PROMPT: From the line containing "大家都晓得一个国家的金融领域" through the final line of the records, reproduce every line exactly.

╔══

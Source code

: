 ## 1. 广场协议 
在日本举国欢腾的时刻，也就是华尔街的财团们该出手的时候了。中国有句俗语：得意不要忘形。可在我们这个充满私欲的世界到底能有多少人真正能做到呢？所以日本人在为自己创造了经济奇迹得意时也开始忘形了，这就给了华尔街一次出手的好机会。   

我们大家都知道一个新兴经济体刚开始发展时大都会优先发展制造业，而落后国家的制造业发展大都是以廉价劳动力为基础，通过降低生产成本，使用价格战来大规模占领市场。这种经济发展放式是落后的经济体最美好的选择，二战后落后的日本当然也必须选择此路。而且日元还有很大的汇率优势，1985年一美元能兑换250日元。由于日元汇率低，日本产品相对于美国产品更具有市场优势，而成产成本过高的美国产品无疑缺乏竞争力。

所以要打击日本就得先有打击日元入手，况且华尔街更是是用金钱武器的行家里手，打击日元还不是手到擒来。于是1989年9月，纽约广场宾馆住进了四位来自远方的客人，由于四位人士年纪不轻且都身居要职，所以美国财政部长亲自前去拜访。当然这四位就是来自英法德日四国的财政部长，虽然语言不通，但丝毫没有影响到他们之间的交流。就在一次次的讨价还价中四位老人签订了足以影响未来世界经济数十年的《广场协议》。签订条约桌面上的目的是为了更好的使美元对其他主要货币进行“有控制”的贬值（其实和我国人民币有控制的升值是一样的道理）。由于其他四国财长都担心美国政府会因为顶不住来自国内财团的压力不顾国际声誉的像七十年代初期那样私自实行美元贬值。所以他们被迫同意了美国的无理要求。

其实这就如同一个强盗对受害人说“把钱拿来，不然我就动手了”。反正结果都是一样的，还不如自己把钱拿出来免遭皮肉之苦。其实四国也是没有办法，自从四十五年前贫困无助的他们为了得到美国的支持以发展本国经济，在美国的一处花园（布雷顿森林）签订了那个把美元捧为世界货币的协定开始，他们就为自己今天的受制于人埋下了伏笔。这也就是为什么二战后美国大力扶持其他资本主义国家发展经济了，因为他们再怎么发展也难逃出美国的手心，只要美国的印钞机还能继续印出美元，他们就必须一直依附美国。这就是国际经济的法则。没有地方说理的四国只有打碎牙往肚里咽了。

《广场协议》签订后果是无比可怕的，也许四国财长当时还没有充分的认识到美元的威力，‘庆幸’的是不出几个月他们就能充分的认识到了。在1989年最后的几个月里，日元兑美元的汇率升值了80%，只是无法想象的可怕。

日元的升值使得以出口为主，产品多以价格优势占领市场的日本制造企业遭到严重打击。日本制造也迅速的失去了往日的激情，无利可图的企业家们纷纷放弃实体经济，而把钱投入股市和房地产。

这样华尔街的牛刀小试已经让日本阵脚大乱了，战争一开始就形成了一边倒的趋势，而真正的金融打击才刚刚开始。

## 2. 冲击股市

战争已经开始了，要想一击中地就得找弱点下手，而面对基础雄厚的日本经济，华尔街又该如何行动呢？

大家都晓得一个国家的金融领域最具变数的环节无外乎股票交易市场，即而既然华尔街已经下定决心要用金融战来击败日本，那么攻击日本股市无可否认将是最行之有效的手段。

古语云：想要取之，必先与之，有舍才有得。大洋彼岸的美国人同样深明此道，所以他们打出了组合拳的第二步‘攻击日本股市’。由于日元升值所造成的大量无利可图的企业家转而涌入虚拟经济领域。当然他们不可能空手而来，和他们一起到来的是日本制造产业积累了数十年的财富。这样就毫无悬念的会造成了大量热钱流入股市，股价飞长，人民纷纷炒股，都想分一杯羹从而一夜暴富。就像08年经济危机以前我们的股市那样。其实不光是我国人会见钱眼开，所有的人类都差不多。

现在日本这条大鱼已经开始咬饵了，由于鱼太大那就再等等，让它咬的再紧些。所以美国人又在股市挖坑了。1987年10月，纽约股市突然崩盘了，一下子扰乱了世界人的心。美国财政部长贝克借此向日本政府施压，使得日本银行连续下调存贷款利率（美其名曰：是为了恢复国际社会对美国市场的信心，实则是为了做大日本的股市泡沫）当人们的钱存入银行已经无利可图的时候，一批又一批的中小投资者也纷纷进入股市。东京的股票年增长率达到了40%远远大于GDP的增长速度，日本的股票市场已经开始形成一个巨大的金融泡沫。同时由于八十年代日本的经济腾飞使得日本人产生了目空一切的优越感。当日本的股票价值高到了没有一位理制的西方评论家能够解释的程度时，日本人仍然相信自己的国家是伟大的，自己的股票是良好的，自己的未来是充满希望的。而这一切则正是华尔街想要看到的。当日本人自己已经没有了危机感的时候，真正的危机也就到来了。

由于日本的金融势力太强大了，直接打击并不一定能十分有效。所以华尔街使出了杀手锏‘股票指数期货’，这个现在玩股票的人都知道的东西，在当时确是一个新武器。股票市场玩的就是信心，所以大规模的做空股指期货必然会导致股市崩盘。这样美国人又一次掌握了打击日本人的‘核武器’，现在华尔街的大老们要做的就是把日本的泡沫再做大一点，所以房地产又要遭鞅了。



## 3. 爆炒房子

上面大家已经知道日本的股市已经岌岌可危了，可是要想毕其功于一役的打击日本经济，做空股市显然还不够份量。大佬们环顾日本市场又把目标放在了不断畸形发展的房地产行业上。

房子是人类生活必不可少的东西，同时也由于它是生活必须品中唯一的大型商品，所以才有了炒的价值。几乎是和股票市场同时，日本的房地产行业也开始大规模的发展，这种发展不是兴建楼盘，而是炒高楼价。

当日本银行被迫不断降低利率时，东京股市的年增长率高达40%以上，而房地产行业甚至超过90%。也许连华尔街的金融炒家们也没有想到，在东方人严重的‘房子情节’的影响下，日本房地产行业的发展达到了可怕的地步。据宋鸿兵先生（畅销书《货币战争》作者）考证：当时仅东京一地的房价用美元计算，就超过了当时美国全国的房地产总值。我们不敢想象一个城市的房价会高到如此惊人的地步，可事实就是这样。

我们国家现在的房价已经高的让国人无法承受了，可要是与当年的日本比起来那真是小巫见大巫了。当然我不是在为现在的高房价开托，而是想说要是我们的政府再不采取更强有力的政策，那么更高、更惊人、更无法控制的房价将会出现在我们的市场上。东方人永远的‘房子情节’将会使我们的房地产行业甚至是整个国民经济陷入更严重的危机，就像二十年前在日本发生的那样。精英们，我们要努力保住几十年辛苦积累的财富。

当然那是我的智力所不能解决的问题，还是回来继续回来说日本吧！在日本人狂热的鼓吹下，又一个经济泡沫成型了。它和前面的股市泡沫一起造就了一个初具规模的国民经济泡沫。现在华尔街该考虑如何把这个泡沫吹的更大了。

╚══

TASK SOLUTION:
大家都晓得一个国家的金融领域最具变数的环节无外乎股票交易市场，即而既然华尔街已经下定决心要用金融战来击败日本，那么攻击日本股市无可否认将是最行之有效的手段。

古语云：想要取之，必先与之，有舍才有得。大洋彼岸的美国人同样深明此道，所以他们打出了组合拳的第二步‘攻击日本股市’。由于日元升值所造成的大量无利可图的企业家转而涌入虚拟经济领域。当然他们不可能空手而来，和他们一起到来的是日本制造产业积累了数十年的财富。这样就毫无悬念的会造成了大量热钱流入股市，股价飞长，人民纷纷炒股，都想分一杯羹从而一夜暴富。就像08年经济危机以前我们的股市那样。其实不光是我国人会见钱眼开，所有的人类都差不多。

现在日本这条大鱼已经开始咬饵了，由于鱼太大那就再等等，让它咬的再紧些。所以美国人又在股市挖坑了。1987年10月，纽约股市突然崩盘了，一下子扰乱了世界人的心。美国财政部长贝克借此向日本政府施压，使得日本银行连续下调存贷款利率（美其名曰：是为了恢复国际社会对美国市场的信心，实则是为了做大日本的股市泡沫）当人们的钱存入银行已经无利可图的时候，一批又一批的中小投资者也纷纷进入股市。东京的股票年增长率达到了40%远远大于GDP的增长速度，日本的股票市场已经开始形成一个巨大的金融泡沫。同时由于八十年代日本的经济腾飞使得日本人产生了目空一切的优越感。当日本的股票价值高到了没有一位理制的西方评论家能够解释的程度时，日本人仍然相信自己的国家是伟大的，自己的股票是良好的，自己的未来是充满希望的。而这一切则正是华尔街想要看到的。当日本人自己已经没有了危机感的时候，真正的危机也就到来了。

由于日本的金融势力太强大了，直接打击并不一定能十分有效。所以华尔街使出了杀手锏‘股票指数期货’，这个现在玩股票的人都知道的东西，在当时确是一个新武器。股票市场玩的就是信心，所以大规模的做空股指期货必然会导致股市崩盘。这样美国人又一次掌握了打击日本人的‘核武器’，现在华尔街的大老们要做的就是把日本的泡沫再做大一点，所以房地产又要遭鞅了。



## 3. 爆炒房子

上面大家已经知道日本的股市已经岌岌可危了，可是要想毕其功于一役的打击日本经济，做空股市显然还不够份量。大佬们环顾日本市场又把目标放在了不断畸形发展的房地产行业上。

房子是人类生活必不可少的东西，同时也由于它是生活必须品中唯一的大型商品，所以才有了炒的价值。几乎是和股票市场同时，日本的房地产行业也开始大规模的发展，这种发展不是兴建楼盘，而是炒高楼价。

当日本银行被迫不断降低利率时，东京股市的年增长率高达40%以上，而房地产行业甚至超过90%。也许连华尔街的金融炒家们也没有想到，在东方人严重的‘房子情节’的影响下，日本房地产行业的发展达到了可怕的地步。据宋鸿兵先生（畅销书《货币战争》作者）考证：当时仅东京一地的房价用美元计算，就超过了当时美国全国的房地产总值。我们不敢想象一个城市的房价会高到如此惊人的地步，可事实就是这样。

我们国家现在的房价已经高的让国人无法承受了，可要是与当年的日本比起来那真是小巫见大巫了。当然我不是在为现在的高房价开托，而是想说要是我们的政府再不采取更强有力的政策，那么更高、更惊人、更无法控制的房价将会出现在我们的市场上。东方人永远的‘房子情节’将会使我们的房地产行业甚至是整个国民经济陷入更严重的危机，就像二十年前在日本发生的那样。精英们，我们要努力保住几十年辛苦积累的财富。

当然那是我的智力所不能解决的问题，还是回来继续回来说日本吧！在日本人狂热的鼓吹下，又一个经济泡沫成型了。它和前面的股市泡沫一起造就了一个初具规模的国民经济泡沫。现在华尔街该考虑如何把这个泡沫吹的更大了。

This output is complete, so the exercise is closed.